Regarding the LSM engine, you can find all the relevant implementation details here: https://sqlite.org/src4/doc/trunk/www/lsm.wiki#summary
> The in-memory tree is an append-only red-black tree structure used to stage user data that has not yet flushed into the database file by the system. Under normal circumstances, the in-memory tree is not allowed to grow very large.
SQLite: The Database at the Edge of the Network with Dr. Richard Hipp
> The in-memory tree is an append-only red-black tree structure used to stage user data that has not yet flushed into the database file by the system.
Hmm, ok, so this contradicts my assumption. Actually, now that I think about it, other LSMs like rocksdb / leveldb work like this too (library-like model with some in-memory component when you "open" the database).
Anyway, without diving into the details of the code, there's other technical decisions that would affect this stuff.
One thing is how big your in-memory structure is (in relation to available memory and insertion workload) and how often you flush to disk is a key thing. Another thing is what your LSM tree looks like - aside from the data structure, how many tiers/levels you have is a big thing.

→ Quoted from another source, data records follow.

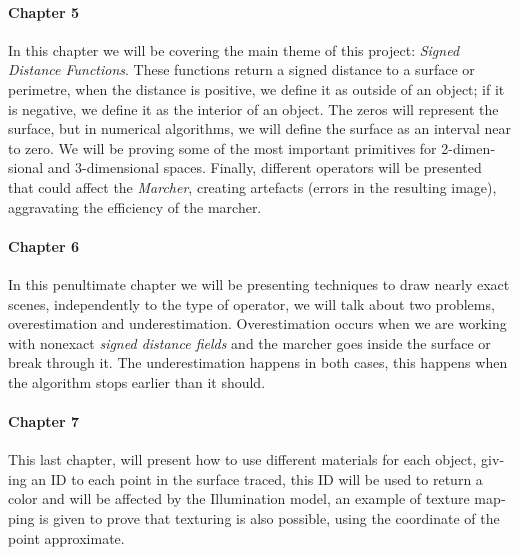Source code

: \begin{otherlanguage}{english}
\paragraph{Chapter 5} In this chapter we will be covering the main theme of this project: \textit{Signed Distance Functions}. These functions return a signed distance to a surface or perimetre, when the distance is positive, we define it as outside of an object; if it is negative, we define it as the interior of an object. The zeros will represent the surface, but in numerical algorithms, we will define the surface as an interval near to zero. We will be proving some of the most important primitives for 2-dimensional and 3-dimensional spaces. Finally, different operators will be presented that could affect the \textit{Marcher}, creating artefacts (errors in the resulting image), aggravating the efficiency of the marcher.

\paragraph{Chapter 6} In this penultimate chapter we will be presenting techniques to draw nearly exact scenes, independently to the type of operator, we will talk about two problems, overestimation and underestimation. Overestimation occurs when we are working with nonexact \textit{signed distance fields} and the marcher goes inside the surface or break through it. The underestimation happens in both cases, this happens when the algorithm stops earlier than it should.

\paragraph{Chapter 7} This last chapter, will present how to use different materials for each object, giving an ID to each point in the surface traced, this ID will be used to return a color and will be affected by the Illumination model, an example of texture mapping is given to prove that texturing is also possible, using the coordinate of the point approximate.

\vspace{0.7cm}

\end{otherlanguage}

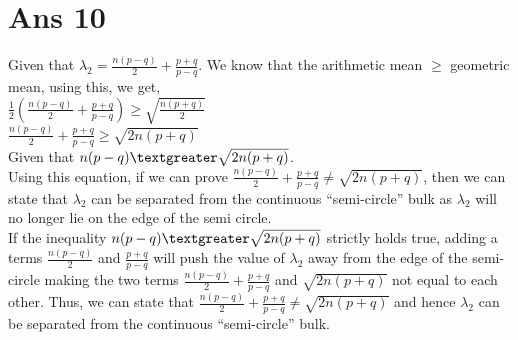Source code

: \documentclass[10pt]{article}
\begin{document}
\section*{Ans 10}
\begin{flushleft}
Given that $\lambda_{2} = \frac{n(p-q)}{2}+\frac{p+q}{p-q}$. We know that the arithmetic mean $\geq$ geometric mean, using this, we get,\\
\vspace{0.5em}
$\frac{1}{2} (\frac{n(p-q)}{2}+\frac{p+q}{p-q}) \geq \sqrt{\frac{n(p+q)}{2}}$\\
\vspace{0.5em}
$\frac{n(p-q)}{2}+\frac{p+q}{p-q} \geq \sqrt{2n(p+q)}$\\
\vspace{0.5em}
Given that $n(p-q) \textgreater \sqrt{2n(p+q)}$.\\
\vspace{0.5em}
Using this equation, if we can prove $\frac{n(p-q)}{2}+\frac{p+q}{p-q} \neq \sqrt{2n(p+q)}$, then we can state that $\lambda_{2}$ can be separated from the continuous ``semi-circle'' bulk as $\lambda_{2}$ will no longer lie on the edge of the semi circle.\\
\vspace{0.5em}
If the inequality $n(p-q) \textgreater \sqrt{2n(p+q)}$ strictly holds true, adding a terms $\frac{n(p-q)}{2}$ and $\frac{p+q}{p-q}$ will push the value of $\lambda_{2}$ away from the edge of the semi-circle making the two terms $\frac{n(p-q)}{2}+\frac{p+q}{p-q}$ and $\sqrt{2n(p+q)}$ not equal to each other. Thus, we can state that $\frac{n(p-q)}{2}+\frac{p+q}{p-q} \neq \sqrt{2n(p+q)}$ and hence $\lambda_{2}$ can be separated from the continuous ``semi-circle'' bulk.
\end{flushleft}
\end{document}
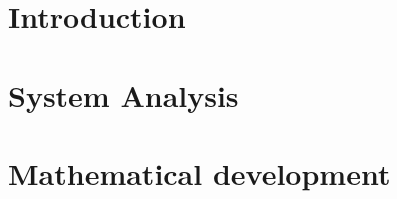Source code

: \documentclass[12pt, twoside]{report}
\begin{document}


\renewcommand{\baselinestretch}{1.5}
\setlength{\parskip}{1em}

\tableofcontents

\listoffigures

\chapter{Introduction}


\chapter{System Analysis}


\chapter{Mathematical development}


\printbibliography%
\nocite{*}
\end{document}
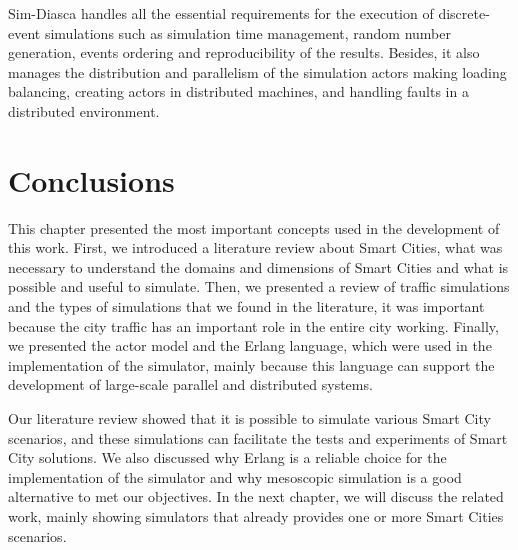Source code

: Sim-Diasca handles all the essential requirements for the execution of discrete-event simulations such as simulation time management, random number generation, events ordering and reproducibility of the results. Besides, it also manages the distribution and parallelism of the simulation actors making loading balancing, creating actors in distributed machines, and handling faults in a distributed environment.

\section{Conclusions}
\label{sec:rev_conclusoes}

This chapter presented the most important concepts used in the development of this work. First, we introduced a literature review about Smart Cities, what was necessary to understand the domains and dimensions of Smart Cities and what is possible and useful to simulate. Then, we presented a review of traffic simulations and the types of simulations that we found in the literature, it was important because the city traffic has an important role in the entire city working. Finally, we presented the actor model and the Erlang language, which were used in the implementation of the simulator, mainly because this language can support the development of large-scale parallel and distributed systems.

Our literature review showed that it is possible to simulate various Smart City scenarios, and these simulations can facilitate the tests and experiments of Smart City solutions. We also discussed why Erlang is a reliable choice for the implementation of the simulator and why mesoscopic simulation is a good alternative to met our objectives. In the next chapter, we will discuss the related work, mainly showing simulators that already provides one or more Smart Cities scenarios.
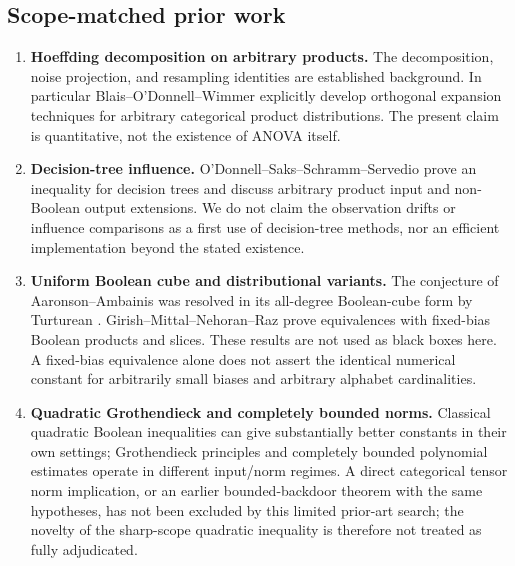 \documentclass[11pt,letterpaper]{article}
\theoremstyle{definition}
\begin{document}
\subsection{Scope-matched prior work}
\begin{enumerate}[label=\textnormal{(\roman*)}]
\item \textbf{Hoeffding decomposition on arbitrary products.}
The decomposition, noise projection, and resampling identities are
established background. In particular Blais--O'Donnell--Wimmer
\cite{BOW2008} explicitly develop orthogonal expansion techniques
for arbitrary categorical product distributions. The present
claim is quantitative, not the existence of ANOVA itself.
\item \textbf{Decision-tree influence.}
O'Donnell--Saks--Schramm--Servedio \cite{OSSS2005} prove an inequality
for decision trees and discuss arbitrary product input and
non-Boolean output extensions. We do not claim the observation
drifts or influence comparisons as a first use of decision-tree
methods, nor an efficient implementation beyond the stated existence.
\item \textbf{Uniform Boolean cube and distributional variants.}
The conjecture of Aaronson--Ambainis \cite{AA2014} was resolved in
its all-degree Boolean-cube form by Turturean
\cite{Turturean2026}. Girish--Mittal--Nehoran--Raz \cite{GMNR2026}
prove equivalences with fixed-bias Boolean products and slices. These
results are not used as black boxes here. A fixed-bias equivalence
alone does not assert the identical numerical constant for
arbitrarily small biases and arbitrary alphabet cardinalities.
\item \textbf{Quadratic Grothendieck and completely bounded norms.}
Classical quadratic Boolean inequalities can give substantially
better constants in their own settings; Grothendieck principles and
completely bounded polynomial estimates \cite{EG2023,EGSP2026}
operate in different input/norm regimes. A direct categorical tensor
norm implication, or an earlier bounded-backdoor theorem with the
same hypotheses, has not been excluded by this limited prior-art
search; the novelty of the sharp-scope quadratic inequality is
therefore not treated as fully adjudicated.
\end{enumerate}
\end{document}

I assume some of these are configurable parameters. E.g. rocksdb has an enormous set of parameters that handles this stuff. It's also annoying to tune.
I found this benchmark here that is illustrative: https://sqlite.org/src4/doc/trunk/www/lsmperf.wiki
The first graph is underwhelming, but when you adjust the buffers (look at the last graph) ~250k writes / second constant regardless of database size (this is why you want an LSM tree) is darned good! And this is on a spinny drive, not an SSD. Their "large" buffer sizes aren't even that large IMHO.
So maybe his mention that the LSM storage was underwhelming was overblown :-) I don't know.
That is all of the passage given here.